Karimun – Bupati Aunur Rafiq menyampaikan kondisi umum ketenagakerjaan Kabupaten Karimun, Provinsi Kepri kepada Menaker Ida Fauziyah.

“Masih terbatasnya skill tenaga kerja lokal sehingga perlu peningkatan kompetensi melalui pelatihan-pelatihan. Tingginya angka kerja tidak diimbangi dengan peningkatan kesempatan kerja,” ujarnya.

Hal itu dikatakannya pada saat presmian Balai Latihan Kerja (BLK) Karimun di Sei Bati, Kecamatan Tebing, Kamis 11 Juli 2024.

Bupati Rafiq menyebutkan, jumlah angka kerja di Kabupaten Karimun tahun 2023 sebanyak 126.421 jiwa, dan angka Tingkat Pengangguran Terbuka (TPT) 6,02 persen.
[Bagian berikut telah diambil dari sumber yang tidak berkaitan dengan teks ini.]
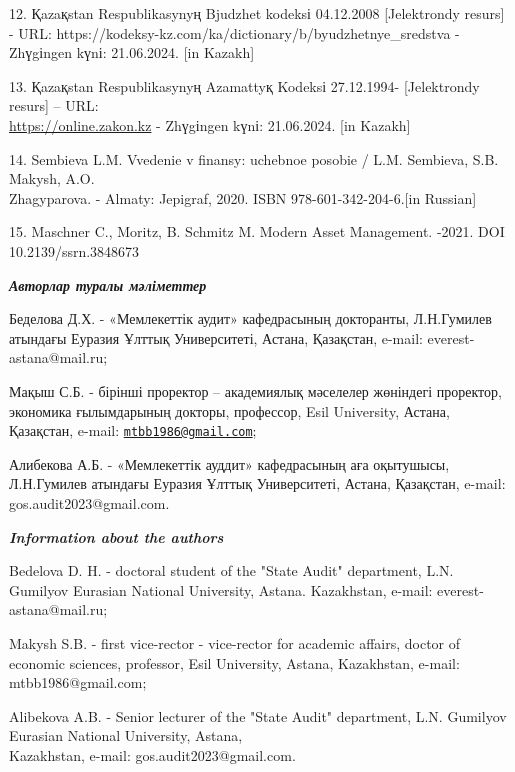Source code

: \begin{references}
12. Қazaқstan Respublikasynyң Bjudzhet kodeksі 04.12.2008 {[}Jelektrondy
resurs{]} - URL:
https://kodeksy-kz.com/ka/dictionary/b/byudzhetnye\_sredstva - Zhүgіngen
kүnі: 21.06.2024. {[}in Kazakh{]}

13. Қazaқstan Respublikasynyң Azamattyқ Kodeksі 27.12.1994-
{[}Jelektrondy resurs{]} -- URL:\\
\href{https://online.zakon.kz/Document/?doc\_id=51006061}{https://online.zakon.kz}
- Zhүgіngen kүnі: 21.06.2024. {[}in Kazakh{]}

14. Sembieva L.M. Vvedenie v finansy: uchebnoe posobie / L.M. Sembieva,
S.B. Makysh, A.O. \\Zhagyparova. - Almaty: Jepigraf, 2020. ISBN
978-601-342-204-6.{[}in Russian{]}

15. Maschner C., Moritz, B. Schmitz M. Modern Asset Management. -2021.
DOI 10.2139/ssrn.3848673
\end{references}

\begin{authorinfo}
\emph{{\bfseries Авторлар туралы мәліметтер}}

Беделова Д.Х. - «Мемлекеттік аудит» кафедрасының докторанты, Л.Н.Гумилев
атындағы Еуразия Ұлттық Университеті, Астана, Қазақстан, e-mail:
everest-astana@mail.ru;

Мақыш С.Б. - бірінші проректор -- академиялық мәселелер жөніндегі
проректор, экономика ғылымдарының докторы, профессор, Esil University,
Астана, Қазақстан, e-mail:
\href{mailto:mtbb1986@gmail.com}{\nolinkurl{mtbb1986@gmail.com}};

Алибекова А.Б. - «Мемлекеттік ауддит» кафедрасының аға оқытушысы,
Л.Н.Гумилев атындағы Еуразия Ұлттық Университеті, Астана, Қазақстан,
e-mail: gos.audit2023@gmail.com.

\emph{{\bfseries Information about the authors}}

Bedelova D. H. - doctoral student of the "State Audit" department, L.N.
Gumilyov Eurasian National University, Astana. Kazakhstan, e-mail:
everest-astana@mail.ru;

Makysh S.B. - first vice-rector - vice-rector for academic affairs,
doctor of economic sciences, professor, Esil University, Astana,
Kazakhstan, e-mail: mtbb1986@gmail.com;

Alibekova A.B. - Senior lecturer of the "State Audit" department, L.N.
Gumilyov Eurasian National University, Astana, \\Kazakhstan, e-mail:
gos.audit2023@gmail.com.
\end{authorinfo}
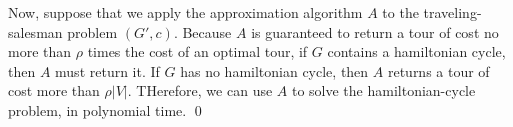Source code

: \begin{description}
  Now, suppose that we apply the approximation algorithm $A$ to the
  traveling-salesman problem $(G',c)$. Because $A$ is guaranteed to return a
  tour of cost no more than $\rho$ times the cost of an optimal tour, if $G$
  contains a hamiltonian cycle, then $A$ must return it. If $G$ has no
  hamiltonian cycle, then $A$ returns a tour of cost more than
  $\rho|V|$. THerefore, we can use $A$ to solve the hamiltonian-cycle problem,
  in polynomial time. \qed
\end{description}
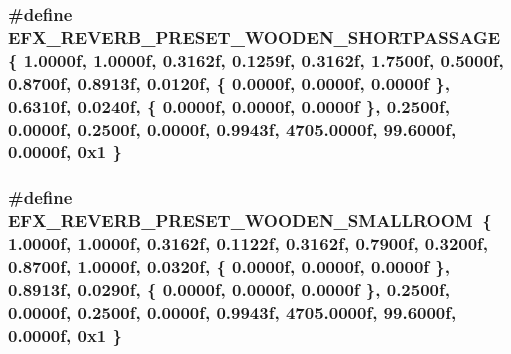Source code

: \subsubsection[{\texorpdfstring{E\+F\+X\+\_\+\+R\+E\+V\+E\+R\+B\+\_\+\+P\+R\+E\+S\+E\+T\+\_\+\+W\+O\+O\+D\+E\+N\+\_\+\+S\+H\+O\+R\+T\+P\+A\+S\+S\+A\+GE}{EFX_REVERB_PRESET_WOODEN_SHORTPASSAGE}}]{\setlength{\rightskip}{0pt plus 5cm}\#define E\+F\+X\+\_\+\+R\+E\+V\+E\+R\+B\+\_\+\+P\+R\+E\+S\+E\+T\+\_\+\+W\+O\+O\+D\+E\+N\+\_\+\+S\+H\+O\+R\+T\+P\+A\+S\+S\+A\+GE~\{ 1.\+0000f, 1.\+0000f, 0.\+3162f, 0.\+1259f, 0.\+3162f, 1.\+7500f, 0.\+5000f, 0.\+8700f, 0.\+8913f, 0.\+0120f, \{ 0.\+0000f, 0.\+0000f, 0.\+0000f \}, 0.\+6310f, 0.\+0240f, \{ 0.\+0000f, 0.\+0000f, 0.\+0000f \}, 0.\+2500f, 0.\+0000f, 0.\+2500f, 0.\+0000f, 0.\+9943f, 4705.\+0000f, 99.\+6000f, 0.\+0000f, 0x1 \}}\hypertarget{efx-presets_8h_aa4ba95f7f7d60162ca42c2c858290472}{}\label{efx-presets_8h_aa4ba95f7f7d60162ca42c2c858290472}
\subsubsection[{\texorpdfstring{E\+F\+X\+\_\+\+R\+E\+V\+E\+R\+B\+\_\+\+P\+R\+E\+S\+E\+T\+\_\+\+W\+O\+O\+D\+E\+N\+\_\+\+S\+M\+A\+L\+L\+R\+O\+OM}{EFX_REVERB_PRESET_WOODEN_SMALLROOM}}]{\setlength{\rightskip}{0pt plus 5cm}\#define E\+F\+X\+\_\+\+R\+E\+V\+E\+R\+B\+\_\+\+P\+R\+E\+S\+E\+T\+\_\+\+W\+O\+O\+D\+E\+N\+\_\+\+S\+M\+A\+L\+L\+R\+O\+OM~\{ 1.\+0000f, 1.\+0000f, 0.\+3162f, 0.\+1122f, 0.\+3162f, 0.\+7900f, 0.\+3200f, 0.\+8700f, 1.\+0000f, 0.\+0320f, \{ 0.\+0000f, 0.\+0000f, 0.\+0000f \}, 0.\+8913f, 0.\+0290f, \{ 0.\+0000f, 0.\+0000f, 0.\+0000f \}, 0.\+2500f, 0.\+0000f, 0.\+2500f, 0.\+0000f, 0.\+9943f, 4705.\+0000f, 99.\+6000f, 0.\+0000f, 0x1 \}}\hypertarget{efx-presets_8h_ab8ae77e2171d3d32a6f70b46ed47c6ff}{}\label{efx-presets_8h_ab8ae77e2171d3d32a6f70b46ed47c6ff}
“Angka TPT Kabupaten Karimun di bawah Nasional dan Provinsi Kepri,” ucapnya.

Lanjut Bupati Rafiq, jumlah perusahaan yang melapor sebanyak 431 dengan
total investasi baik Penanaman Modal Asing (PMA) dan Penanaman Modal Dalam Negeri (PMDN) sebesar Rp 14,4 triliun.

Baca: Resmikan Balai Latihan Kerja Karimun, ini Pinta Menteri Ketenagakerjaan

“Jumlah tenaga kerja 18.531 orang yang 84,23 persennya adalah tenaga kerja lokal, seperti jumlah pekerja di PT Saipem sebanyak 6.376 orang yang 73,25 persennya merupakan tenaga kerja lokal. Ahamdulillah kebijakan (Perbup) agar perusahaan yang masuk beriventasi di Karimun mempekerjakan tenaga kerja lokal sebesar 70 persen sudah dapat terpenuhi,” ungkapnya.

Bupati Rafiq sangat merasa senang dengan telah diresmikannya BLK Karimun. Ia beeharap dengan adanya workshop BLK tersebut dapat menjadi wadah baru bagi anak-anak Karimun dalam memperoleh lapangan pekerjaan yang lebih luas.

“Pembangunan BLK ini salah satu janji politik saya kepada masyarakat bahwa di Kabupaten Karimun pada saatnya ada BLK. Saya minta teman-teman di DPRD Karimun berkomitmen menganggarkan untuk pelatihan-pelatihannya,” katanya.

Menaker Ida Fauziyah berharap BLK Karimun yang diresmikannya dapat memberikan solusi untuk pencari kerja.

“Isu tenega kerja harus jadi prioritas, perlu adanya sinergitas yang baik antara pemerintah dan pengusaha. Tutup saja BLK ini kalau tidak mampu melahirkan tenaga kerja,” tegasnya.